SEATTLE – As it builds the first of its 787 jetliners, Boeing Co. is grappling with production snags that include fuselage sections that didn’t fit together perfectly on the first try and an industrywide shortage of the fasteners that hold the plane together.
But the company insists it expected bumps in the road as it started assembling its first all-new plane in more than a decade, and that it’s resolving problems as quickly as they crop up.
The latest hiccup: A 0.3-inch gap where the left side of the nose-and-cockpit section didn’t line up with the fuselage section behind it.
Boeing has fixed the problem, which company spokeswoman Mary Hanson characterized as “a normal part of the production process” for new airplanes, whether they’re built mostly from carbon-fiber composites like the 787 or from aluminum.
“You go through these issues of building airplanes all the time,” she said. “They’ll join together perfectly, ultimately. You learn as you do these things, and you make adjustments along the way, and the process gets better.”
Boeing started assembling its first 787 last month, and Hanson said none of the problems encountered so far threaten to delay the plane, which is scheduled to take its first flight around late August and enter commercial service in May 2008.
The 787 will be the first large commercial airliner built mostly from light, sturdy composite materials instead of aluminum, making the plane more fuel- efficient and less expensive to maintain.
Boeing has lined up a vast network of suppliers around the globe that are manufacturing large pieces of the 787, which are then flown on a superfreighter to the final assembly plant in Everett, where the plane is essentially snapped together.
Because the production process is nothing like Boeing has ever done before, Paul Nisbet, an aerospace analyst with JSA Research Inc., said he hasn’t been surprised to hear about production problems.
“I would certainly expect that when you’re revolutionizing the way you build the airplane, the first one coming together is going to have some weak points,” Nisbet said.
Nisbet compared Boeing’s continued confidence about staying on schedule with the 787 to the production problems that forced rival Airbus SAS to delay deliveries of its A380 superjumbo by two years, wiping more than $6 billion off the company’s profit forecasts for 2006-2010.
Airbus spokesman Clay McConnell said the A380 program is on the rebound and that customers are giving the company “rave reviews of our ability to recover” from production problems.
“We are on track for a recovery of that program, as we have told our customers we would be,” McConnell said.

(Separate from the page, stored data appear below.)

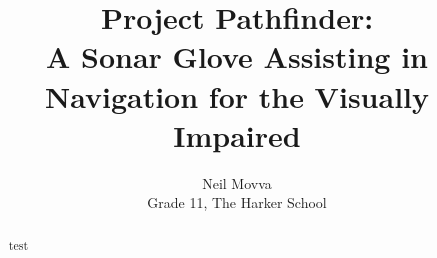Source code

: \documentclass{article}
\title{Project Pathfinder:
\\
A Sonar Glove Assisting in Navigation for the Visually Impaired
}
\author{Neil Movva \\ Grade 11, The Harker School}
\begin{document}
\maketitle


\begin{abstract}

test

\end{abstract}
\end{document}
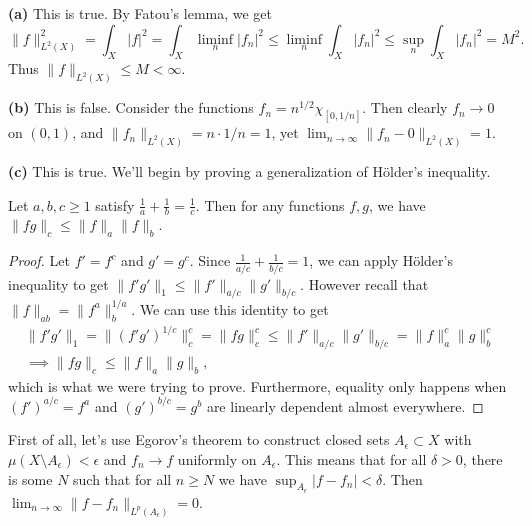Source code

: \documentclass[11pt,letterpaper]{article}
\begin{document}
\begin{solution}
    \textbf{(a)} This is true. By Fatou's lemma, we get
    \[
       \|f\|_{L^2(X)}^2= \int_X |f|^2 =  \int_X \liminf_n|f_n|^2 \leq \liminf_n \int_X |f_n|^2 \leq \sup_n \int_X |f_n|^2 = M^2
    .\] 
    Thus $\|f\|_{L^2(X)} \leq M < \infty$. 

    \textbf{(b)} This is false. Consider the functions $f_n = n^{1 /2}\chi_{[0,1 /n]}$. Then clearly $f_n \to 0$ on $(0,1)$, and $\|f_n\|_{L^2(X)} = n\cdot 1 / n =1$, yet $\lim_{n\to\infty} \|f_n - 0\|_{L^2(X)}=1$.

    \textbf{(c)} This is true. We'll begin by proving a generalization of H\"older's inequality.
    \begin{claim}
        Let $a,b,c\geq 1$ satisfy $\frac{1}{a}+\frac{1}{b}=\frac{1}{c}$. Then for any functions $f,g$, we have $\|fg\|_c \leq \|f\|_a\|f\|_b$.  
    \end{claim}
    \begin{proof}
        Let $f' = f^c$ and $g'=g^c$. Since $\frac{1}{a /c} + \frac{1}{b /c} = 1$, we can apply H\"older's inequality to get $\|f'g'\|_1 \leq \|f'\|_{a /c}\|g'\|_{b /c}.$ However recall that $\|f\|_{ab} = \|f^a\|^{1 /a}_b$. We can use this identity to get
        \[
            \begin{aligned}
                \|f'g'\|_1=\|(f'g')^{1 /c}\|_{c}^c = \|fg\|^c_c \leq \|f'\|_{a /c}\|g'\|_{b /c} = \|f\|_{a}^c\|g\|_b^c\\
                \implies \|fg\|_c \leq \|f\|_a\|g\|_b,
            \end{aligned}
        \]
        which is what we were trying to prove. Furthermore, equality only happens when $(f')^{a /c}=f^a$ and $(g')^{b /c}=g^b$ are linearly dependent almost everywhere.
    \end{proof}

    \quad First of all, let's use Egorov's theorem to construct closed sets $A_\epsilon \subset X$ with $\mu(X\setminus A_\epsilon)< \epsilon$ and $f_n \to f$ uniformly on $A_\epsilon$. This means that for all $\delta>0$, there is some $N$ such that for all $n\geq N$ we have $\sup_{A_\epsilon} |f-f_n| < \delta$. Then $\lim_{n\to \infty}\|f-f_n\|_{L^p(A_\epsilon)}=0$.
    

\end{solution}
\end{document}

The surge in plane orders that both Boeing and Airbus have enjoyed in recent years has put enormous pressure on suppliers of airplane fasteners.
Large sections of the first 787 arrived at the final assembly plant with lots of temporary fasteners that will have to be replaced with permanent ones.

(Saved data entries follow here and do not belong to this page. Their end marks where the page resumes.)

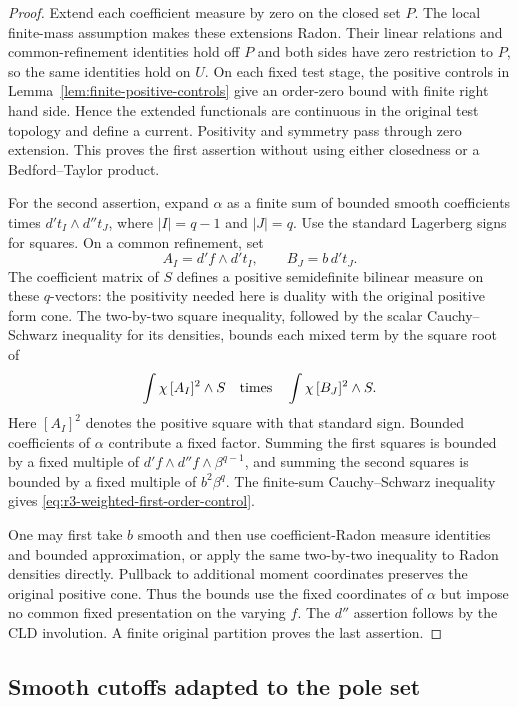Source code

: \documentclass[11pt,a4paper]{article}
\numberwithin{equation}{section}
\theoremstyle{definition}
\theoremstyle{remark}
\begin{document}
\begin{proof}
Extend each coefficient measure by zero on the closed set $P$.
The local finite-mass assumption makes these extensions Radon.
Their linear relations and common-refinement identities hold
off $P$ and both sides have zero restriction to $P$, so the same
identities hold on $U$. On each fixed test stage, the positive
controls in Lemma~\ref{lem:finite-positive-controls} give
an order-zero bound with finite right hand side. Hence the
extended functionals are continuous in the original test
topology and define a current. Positivity and symmetry pass
through zero extension. This proves the first assertion without
using either closedness or a Bedford--Taylor product.

For the second assertion, expand $\alpha$ as a finite sum of
bounded smooth coefficients times
$d't_I\wedge d''t_J$, where $|I|=q-1$ and $|J|=q$.
Use the standard Lagerberg signs for squares. On a common
refinement, set
\[
 A_I=d'f\wedge d't_I,\qquad B_J=b\,d't_J.
\]
The coefficient matrix of $S$ defines a positive semidefinite
bilinear measure on these $q$-vectors: the positivity needed
here is duality with the original positive form cone. The
two-by-two square inequality, followed by the scalar
Cauchy--Schwarz inequality for its densities, bounds each
mixed term by the square root of
\[
 \int\chi\, [A_I]^2\wedge S
       \quad\hbox{times}\quad
 \int\chi\, [B_J]^2\wedge S.
\]
Here $[A_I]^2$ denotes the positive square with that standard
sign. Bounded coefficients of $\alpha$ contribute a fixed
factor. Summing the first squares is bounded by a fixed
multiple of $d'f\wedge d''f\wedge\beta^{q-1}$, and summing
the second squares is bounded by a fixed multiple of
$b^2\beta^q$. The finite-sum Cauchy--Schwarz inequality
gives \eqref{eq:r3-weighted-first-order-control}.

One may first take $b$ smooth and then use coefficient-Radon
measure identities and bounded approximation, or apply the
same two-by-two inequality to Radon densities directly.
Pullback to additional moment coordinates preserves the
original positive cone. Thus the bounds use the fixed
coordinates of $\alpha$ but impose no common fixed
presentation on the varying $f$. The $d''$ assertion follows
by the CLD involution. A finite original partition proves
the last assertion.
\end{proof}

\subsection{Smooth cutoffs adapted to the pole set}
\end{document}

Though Boeing knew about the fastener shortage well ahead of time, Scott Strode, vice president of airplane development and production for the 787, said it proved to be a bigger challenge than the company had anticipated.
“We were surprised at how much detailed management we had to do on all of those little fasteners to get them here, but we are getting them here,” Strode said when Boeing kicked off final assembly on the first 787.
Alcoa Inc., the world’s largest producer of aerospace fasteners and a supplier for the 787, had Boeing visit a few of its Southern California plants in recent weeks as it works on ways to meet demand, Alcoa spokesman Kevin Lowery said in an e-mail.
“Build rates are quite strong and the demand for fasteners for the 787 is stronger than anyone expected,” Lowery said.
Boeing has also had to work with Italy’s Alenia Aeronautica after the horizontal stabilizer it made for the first 787 arrived with dings that indicated it may have been improperly handled during shipment.